HOW TO COMPLETE THIS TASK:
Only the lines that contain the string "limit" belong in the answer; pull them from the records.

DATA EXTRACT:
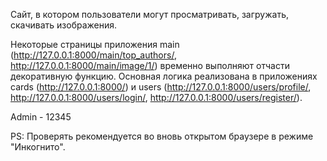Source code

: Сайт, в котором пользователи могут просматривать, загружать, скачивать изображения.

Некоторые страницы приложения main (http://127.0.0.1:8000/main/top_authors/, http://127.0.0.1:8000/main/image/1/) временно выполняют отчасти декоративную функцию. Основная логика реализована в приложениях cards (http://127.0.0.1:8000/) и users (http://127.0.0.1:8000/users/profile/, http://127.0.0.1:8000/users/login/, http://127.0.0.1:8000/users/register/).

Admin - 12345

PS: Проверять рекомендуется во вновь открытом браузере в режиме "Инкогнито".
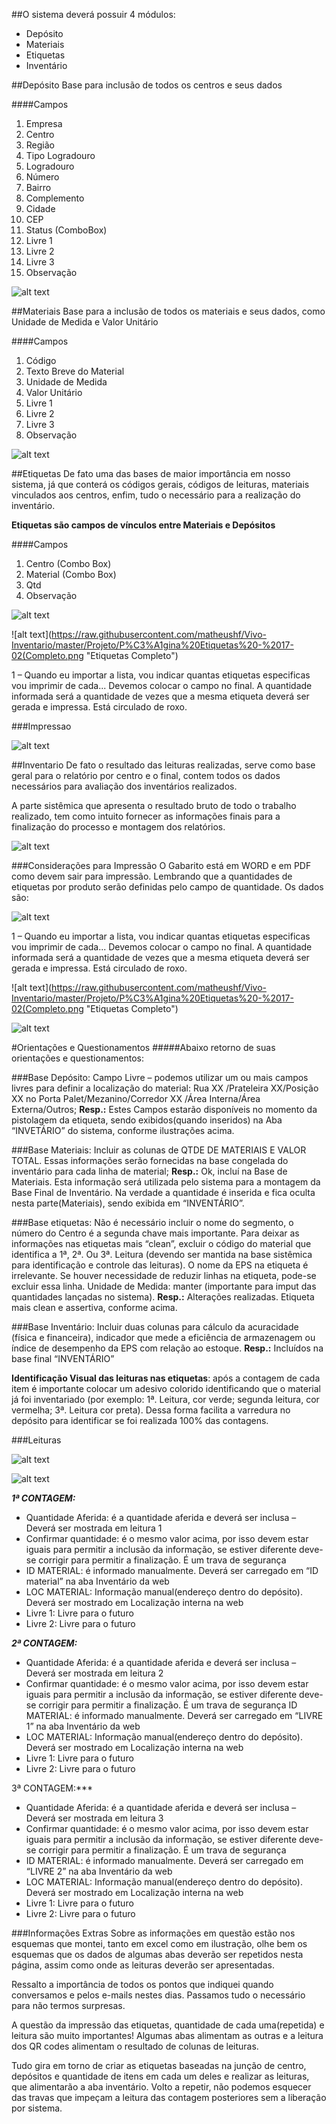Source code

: ##O sistema deverá possuir 4 módulos:
  - Depósito
  - Materiais
  - Etiquetas
  - Inventário
  
##Depósito
Base para inclusão de todos os centros e seus dados

####Campos
  1. Empresa
  2. Centro
  3. Região
  4. Tipo Logradouro
  5. Logradouro
  6. Número
  7. Bairro
  8. Complemento
  9. Cidade
  10. CEP
  11. Status (ComboBox)
  12. Livre 1
  13. Livre 2
  14. Livre 3
  15. Observação


![alt text](https://raw.githubusercontent.com/matheushf/Vivo-Inventario/master/Projeto/1.png "Depósito")



##Materiais
Base para a inclusão de todos os materiais e seus dados, como Unidade de Medida e Valor Unitário

####Campos
  1. Código
  2. Texto Breve do Material
  3. Unidade de Medida
  4. Valor Unitário
  5. Livre 1
  6. Livre 2
  7. Livre 3
  8. Observação
  

![alt text](https://raw.githubusercontent.com/matheushf/Vivo-Inventario/master/Projeto/2.png "Materiais")


##Etiquetas
De fato uma das bases de maior importância em nosso sistema, já que conterá os códigos gerais, códigos de leituras, materiais vinculados aos centros, enfim, tudo o necessário para a realização do inventário.

**Etiquetas são campos de vínculos entre Materiais e Depósitos**

####Campos
  1. Centro (Combo Box)
  2. Material (Combo Box)
  3. Qtd
  4. Observação
  
  
![alt text](https://raw.githubusercontent.com/matheushf/Vivo-Inventario/master/Projeto/3.png "Etiquetas")

![alt text](https://raw.githubusercontent.com/matheushf/Vivo-Inventario/master/Projeto/P%C3%A1gina%20Etiquetas%20-%2017-02(Completo.png "Etiquetas Completo")

1 – Quando eu importar a lista, vou indicar quantas etiquetas especificas vou imprimir de cada...
Devemos colocar o campo no final. A quantidade informada será a quantidade de vezes que a mesma etiqueta deverá ser gerada e impressa.
Está circulado de roxo.

###Impressao

![alt text](https://raw.githubusercontent.com/matheushf/Vivo-Inventario/master/Projeto/image009.jpg "Impressão")


##Inventario
De fato o resultado das leituras realizadas, serve como base geral para o relatório por centro e o final, contem todos os dados necessários para avaliação dos inventários realizados.

A parte sistêmica que apresenta o resultado bruto de todo o trabalho realizado, tem como intuito fornecer as informações finais para a finalização do processo e montagem dos relatórios.



![alt text](https://raw.githubusercontent.com/matheushf/Vivo-Inventario/master/Projeto/4.png "Etiquetas")


###Considerações para Impressão
O Gabarito está em WORD e em PDF como devem sair para impressão. Lembrando que a quantidades de etiquetas por produto serão definidas pelo campo de quantidade.
Os dados são:

![alt text](https://raw.githubusercontent.com/matheushf/Vivo-Inventario/master/Projeto/tabela.png "Tabela")


1 – Quando eu importar a lista, vou indicar quantas etiquetas especificas vou imprimir de cada...
Devemos colocar o campo no final. A quantidade informada será a quantidade de vezes que a mesma etiqueta deverá ser gerada e impressa.
Está circulado de roxo.

![alt text](https://raw.githubusercontent.com/matheushf/Vivo-Inventario/master/Projeto/P%C3%A1gina%20Etiquetas%20-%2017-02(Completo.png "Etiquetas Completo")

![alt text](https://raw.githubusercontent.com/matheushf/Vivo-Inventario/master/Projeto/image008.jpg "Etiquetas Completo")


#Orientações e Questionamentos
#####Abaixo retorno de suas orientações e questionamentos:

###Base Depósito: 
Campo Livre – podemos utilizar um ou mais campos livres para definir a localização do material: Rua XX /Prateleira XX/Posição XX no Porta Palet/Mezanino/Corredor XX /Área Interna/Área Externa/Outros;
**Resp.:** Estes Campos estarão disponíveis no momento da pistolagem da etiqueta, sendo exibidos(quando inseridos) na Aba “INVETÁRIO” do sistema, conforme ilustrações acima.

###Base Materiais: 
Incluir as colunas de QTDE DE MATERIAIS E VALOR TOTAL. Essas informações serão fornecidas na base congelada do inventário para cada linha de material;
**Resp.:** Ok, incluí na Base de Materiais. Esta informação será utilizada pelo sistema para a montagem da Base Final de Inventário. Na verdade a quantidade é inserida e fica oculta nesta parte(Materiais), sendo exibida em “INVENTÁRIO”.

###Base etiquetas: 
Não é necessário incluir o nome do segmento, o número do Centro é a segunda chave mais importante. Para deixar as informações nas etiquetas mais “clean”, excluir o código do material que identifica a 1ª, 2ª. Ou 3ª. Leitura (devendo ser mantida na base sistêmica para identificação e controle das leituras). O nome da EPS na etiqueta é irrelevante. Se houver necessidade de reduzir linhas na etiqueta, pode-se excluir essa linha. Unidade de Medida: manter (importante para imput das quantidades lançadas no sistema).
**Resp.:** Alterações realizadas. Etiqueta mais clean e assertiva, conforme acima.

###Base Inventário: 
Incluir duas colunas para cálculo da acuracidade (física e financeira), indicador que mede a eficiência de armazenagem ou índice de desempenho da EPS com relação ao estoque.
**Resp.:** Incluídos na base final “INVENTÁRIO”

**Identificação Visual das leituras nas etiquetas**: após a contagem de cada item é importante colocar um adesivo colorido identificando que o material já foi inventariado (por exemplo: 1ª. Leitura, cor verde; segunda leitura, cor vermelha; 3ª. Leitura cor preta). Dessa forma facilita a varredura no depósito para identificar se foi realizada 100% das contagens.

###Leituras

![alt text](https://raw.githubusercontent.com/matheushf/Vivo-Inventario/master/Projeto/view.png "Visualização leitura")

![alt text](https://raw.githubusercontent.com/matheushf/Vivo-Inventario/master/Projeto/leit1.png "Mobile")

***1ª CONTAGEM:***
- Quantidade Aferida: é a quantidade aferida e deverá ser inclusa – Deverá ser mostrada em leitura 1
- Confirmar quantidade: é o mesmo valor acima, por isso devem estar iguais para permitir a inclusão da informação, se estiver diferente deve-se corrigir para permitir a finalização. É um trava de segurança
- ID MATERIAL: é informado manualmente. Deverá ser carregado em “ID material” na aba Inventário da web
- LOC MATERIAL: Informação manual(endereço dentro do depósito). Deverá ser mostrado em Localização interna na web
- Livre 1: Livre para o futuro
- Livre 2: Livre para o futuro

***2ª CONTAGEM:***
- Quantidade Aferida: é a quantidade aferida e deverá ser inclusa – Deverá ser mostrada em leitura 2
- Confirmar quantidade: é o mesmo valor acima, por isso devem estar iguais para permitir a inclusão da informação, se estiver diferente deve-se corrigir para permitir a finalização. É um trava de segurança
ID MATERIAL: é informado manualmente. Deverá ser carregado em “LIVRE 1” na aba Inventário da web
- LOC MATERIAL: Informação manual(endereço dentro do depósito). Deverá ser mostrado em Localização interna na web
- Livre 1: Livre para o futuro
- Livre 2: Livre para o futuro
 

3ª CONTAGEM:***
- Quantidade Aferida: é a quantidade aferida e deverá ser inclusa – Deverá ser mostrada em leitura 3
- Confirmar quantidade: é o mesmo valor acima, por isso devem estar iguais para permitir a inclusão da informação, se estiver diferente deve-se corrigir para permitir a finalização. É um trava de segurança
- ID MATERIAL: é informado manualmente. Deverá ser carregado em “LIVRE 2” na aba Inventário da web
- LOC MATERIAL: Informação manual(endereço dentro do depósito). Deverá ser mostrado em Localização interna na web
- Livre 1: Livre para o futuro
- Livre 2: Livre para o futuro

###Informações Extras
Sobre as informações em questão estão nos esquemas que montei, tanto em excel como em ilustração, olhe bem os esquemas que os dados de algumas abas deverão ser repetidos nesta página, assim como onde as leituras deverão ser apresentadas.
 
Ressalto a importância de todos os pontos que indiquei quando conversamos e pelos e-mails nestes dias. Passamos tudo o necessário para não termos surpresas.
 
A questão da impressão das etiquetas, quantidade de cada uma(repetida) e leitura são muito importantes!
Algumas abas alimentam as outras e a leitura dos QR codes alimentam o resultado de colunas de leituras.
 
Tudo gira em torno de criar as etiquetas baseadas na junção de centro, depósitos e quantidade de itens em cada um deles e realizar as leituras, que alimentarão a aba inventário.
Volto a repetir, não podemos esquecer das travas que impeçam a leitura das contagem posteriores sem a liberação por sistema.
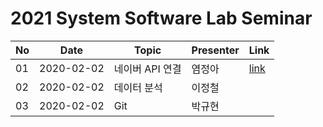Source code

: # 2021 System Software Lab Seminar

| No |Date|               Topic               |  Presenter  |    Link   |
|----|----------------|------------------------------------|-------------|-----------|
| 01 |2020-02-02|네이버 API 연결|염정아|[link](https://github.com/KITSSL/2021_SEMINA/blob/main/2%EC%9B%94/20200202%20%EB%84%A4%EC%9D%B4%EB%B2%84%20API.pptx)|
| 02 |2020-02-02|데이터 분석|이정철||
| 03 |2020-02-02|Git|박규현||
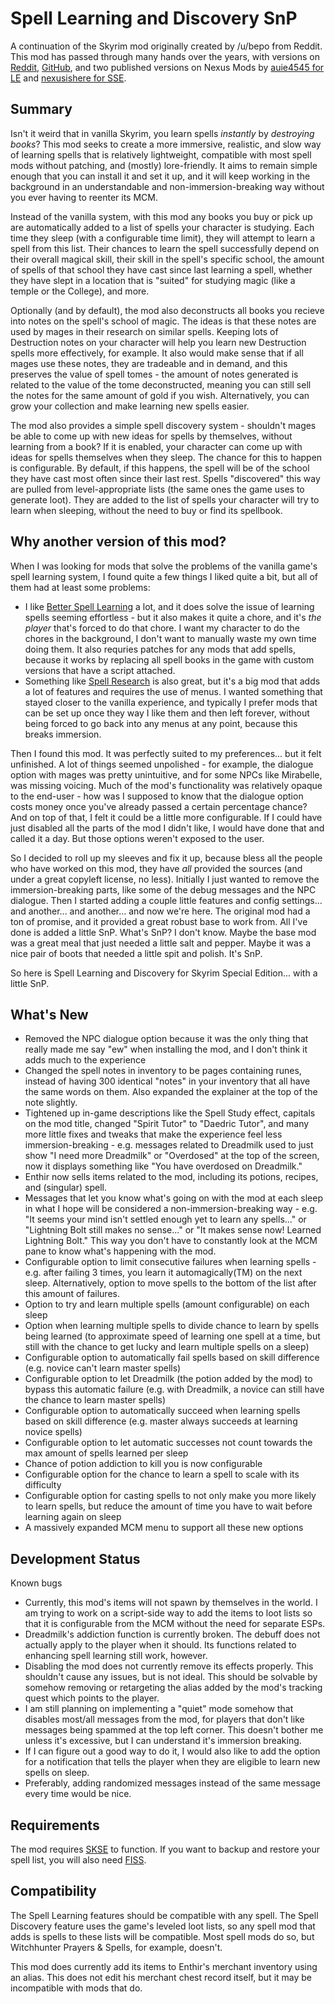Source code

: Spell Learning and Discovery SnP
=========================
A continuation of the Skyrim mod originally created by /u/bepo from Reddit. This mod has passed through many hands over the years, with versions on [Reddit](https://www.reddit.com/r/skyrimmods/comments/58lovp/please_adopt_my_mod_spell_learning/), [GitHub](https://github.com/ttrebuchon/Skyrim_Spell_Learning), and two published versions on Nexus Mods by [auie4545 for LE](https://www.nexusmods.com/skyrim/mods/87495) and [nexusishere for SSE](https://www.nexusmods.com/skyrimspecialedition/mods/17446).

Summary
-------

Isn't it weird that in vanilla Skyrim, you learn spells *instantly* by *destroying books*? This mod seeks to create a more immersive, realistic, and slow way of learning spells that is relatively lightweight, compatible with most spell mods without patching, and (mostly) lore-friendly. It aims to remain simple enough that you can install it and set it up, and it will keep working in the background in an understandable and non-immersion-breaking way without you ever having to reenter its MCM.

Instead of the vanilla system, with this mod any books you buy or pick up are automatically added to a list of spells your character is studying. Each time they sleep (with a configurable time limit), they will attempt to learn a spell from this list. Their chances to learn the spell successfully depend on their overall magical skill, their skill in the spell's specific school, the amount of spells of that school they have cast since last learning a spell, whether they have slept in a location that is "suited" for studying magic (like a temple or the College), and more.

Optionally (and by default), the mod also deconstructs all books you recieve into notes on the spell's school of magic. The ideas is that these notes are used by mages in their research on similar spells. Keeping lots of Destruction notes on your character will help you learn new Destruction spells more effectively, for example. It also would make sense that if all mages use these notes, they are tradeable and in demand, and this preserves the value of spell tomes - the amount of notes generated is related to the value of the tome deconstructed, meaning you can still sell the notes for the same amount of gold if you wish. Alternatively, you can grow your collection and make learning new spells easier.

The mod also provides a simple spell discovery system - shouldn't mages be able to come up with new ideas for spells by themselves, without learning from a book? If it is enabled, your character can come up with ideas for spells themselves when they sleep. The chance for this to happen is configurable. By default, if this happens, the spell will be of the school they have cast most often since their last rest. Spells "discovered" this way are pulled from level-appropriate lists (the same ones the game uses to generate loot). They are added to the list of spells your character will try to learn when sleeping, without the need to buy or find its spellbook. 

Why another version of this mod?
-------------

When I was looking for mods that solve the problems of the vanilla game's spell learning system, I found quite a few things I liked quite a bit, but all of them had at least some problems:

* I like [Better Spell Learning](https://www.nexusmods.com/skyrimspecialedition/mods/4924) a lot, and it does solve the issue of learning spells seeming effortless - but it also makes it quite a chore, and it's *the player* that's forced to do that chore. I want my character to do the chores in the background, I don't want to manually waste my own time doing them. It also requries patches for any mods that add spells, because it works by replacing all spell books in the game with custom versions that have a script attached. 
* Something like [Spell Research](https://www.nexusmods.com/skyrimspecialedition/mods/20983) is also great, but it's a big mod that adds a lot of features and requires the use of menus. I wanted something that stayed closer to the vanilla experience, and typically I prefer mods that can be set up once they way I like them and then left forever, without being forced to go back into any menus at any point, because this breaks immersion.

Then I found this mod. It was perfectly suited to my preferences... but it felt unfinished. A lot of things seemed unpolished - for example, the dialogue option with mages was pretty unintuitive, and for some NPCs like Mirabelle, was missing voicing. Much of the mod's functionality was relatively opaque to the end-user - how was I supposed to know that the dialogue option costs money once you've already passed a certain percentage chance? And on top of that, I felt it could be a little more configurable. If I could have just disabled all the parts of the mod I didn't like, I would have done that and called it a day. But those options weren't exposed to the user.

So I decided to roll up my sleeves and fix it up, because bless all the people who have worked on this mod, they have *all* provided the sources (and under a great copyleft license, no less). Initially I just wanted to remove the immersion-breaking parts, like some of the debug messages and the NPC dialogue. Then I started adding a couple little features and config settings... and another... and another... and now we're here. The original mod had a ton of promise, and it provided a great robust base to work from.  All I've done is added a little SnP. What's SnP? I don't know. Maybe the base mod was a great meal that just needed a little salt and pepper. Maybe it was a nice pair of boots that needed a little spit and polish. It's SnP.

So here is Spell Learning and Discovery for Skyrim Special Edition... with a little SnP.

What's New
----------

* Removed the NPC dialogue option because it was the only thing that really made me say "ew" when installing the mod, and I don't think it adds much to the experience
* Changed the spell notes in inventory to be pages containing runes, instead of having 300 identical "notes" in your inventory that all have the same words on them. Also expanded the explainer at the top of the note slightly.
* Tightened up in-game descriptions like the Spell Study effect, capitals on the mod title, changed "Spirit Tutor" to "Daedric Tutor", and many more little fixes and tweaks that make the experience feel less immersion-breaking - e.g. messages related to Dreadmilk used to just show "I need more Dreadmilk" or "Overdosed" at the top of the screen, now it displays something like "You have overdosed on Dreadmilk."
* Enthir now sells items related to the mod, including its potions, recipes, and (singular) spell.
* Messages that let you know what's going on with the mod at each sleep in what I hope will be considered a non-immersion-breaking way - e.g. "It seems your mind isn't settled enough yet to learn any spells..." or "Lightning Bolt still makes no sense..." or "It makes sense now! Learned Lightning Bolt." This way you don't have to constantly look at the MCM pane to know what's happening with the mod.
* Configurable option to limit consecutive failures when learning spells - e.g. after failing 3 times, you learn it automagically(TM) on the next sleep. Alternatively, option to move spells to the bottom of the list after this amount of failures.
* Option to try and learn multiple spells (amount configurable) on each sleep
* Option when learning multiple spells to divide chance to learn by spells being learned (to approximate speed of learning one spell at a time, but still with the chance to get lucky and learn multiple spells on a sleep)
* Configurable option to automatically fail spells based on skill difference (e.g. novice can't learn master spells)
* Configurable option to let Dreadmilk (the potion added by the mod) to bypass this automatic failure (e.g. with Dreadmilk, a novice can still have the chance to learn master spells)
* Configurable option to automatically succeed when learning spells based on skill difference (e.g. master always succeeds at learning novice spells)
* Configurable option to let automatic successes not count towards the max amount of spells learned per sleep
* Chance of potion addiction to kill you is now configurable
* Configurable option for the chance to learn a spell to scale with its difficulty
* Configurable option for casting spells to not only make you more likely to learn spells, but reduce the amount of time you have to wait before learning again on sleep
* A massively expanded MCM menu to support all these new options

Development Status
----------

Known bugs

* Currently, this mod's items will not spawn by themselves in the world. I am trying to work on a script-side way to add the items to loot lists so that it is configurable from the MCM without the need for separate ESPs.
* Dreadmilk's addiction function is currently broken. The debuff does not actually apply to the player when it should. Its functions related to enhancing spell learning still work, however.
* Disabling the mod does not currently remove its effects properly. This shouldn't cause any issues, but is not ideal. This should be solvable by somehow removing or retargeting the alias added by the mod's tracking quest which points to the player.
* I am still planning on implementing a "quiet" mode somehow that disables most/all messages from the mod, for players that don't like messages being spammed at the top left corner. This doesn't bother me unless it's excessive, but I can understand it's immersion breaking.
* If I can figure out a good way to do it, I would also like to add the option for a notification that tells the player when they are eligible to learn new spells on sleep.
* Preferably, adding randomized messages instead of the same message every time would be nice.

Requirements
------------

The mod requires [SKSE](https://skse.silverlock.org/) to function. If you want to backup and restore your spell list, you will also need [FISS](https://www.nexusmods.com/skyrimspecialedition/mods/13956).

Compatibility
-------------

The Spell Learning features should be compatible with any spell. The Spell Discovery feature uses the game's leveled loot lists, so any spell mod that adds is spells to these lists will be compatible. Most spell mods do so, but Witchhunter Prayers & Spells, for example, doesn't.

This mod does currently add its items to Enthir's merchant inventory using an alias. This does not edit his merchant chest record itself, but it may be incompatible with mods that do.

TASK SOLUTION:
Instead of the vanilla system, with this mod any books you buy or pick up are automatically added to a list of spells your character is studying. Each time they sleep (with a configurable time limit), they will attempt to learn a spell from this list. Their chances to learn the spell successfully depend on their overall magical skill, their skill in the spell's specific school, the amount of spells of that school they have cast since last learning a spell, whether they have slept in a location that is "suited" for studying magic (like a temple or the College), and more.
* Configurable option to limit consecutive failures when learning spells - e.g. after failing 3 times, you learn it automagically(TM) on the next sleep. Alternatively, option to move spells to the bottom of the list after this amount of failures.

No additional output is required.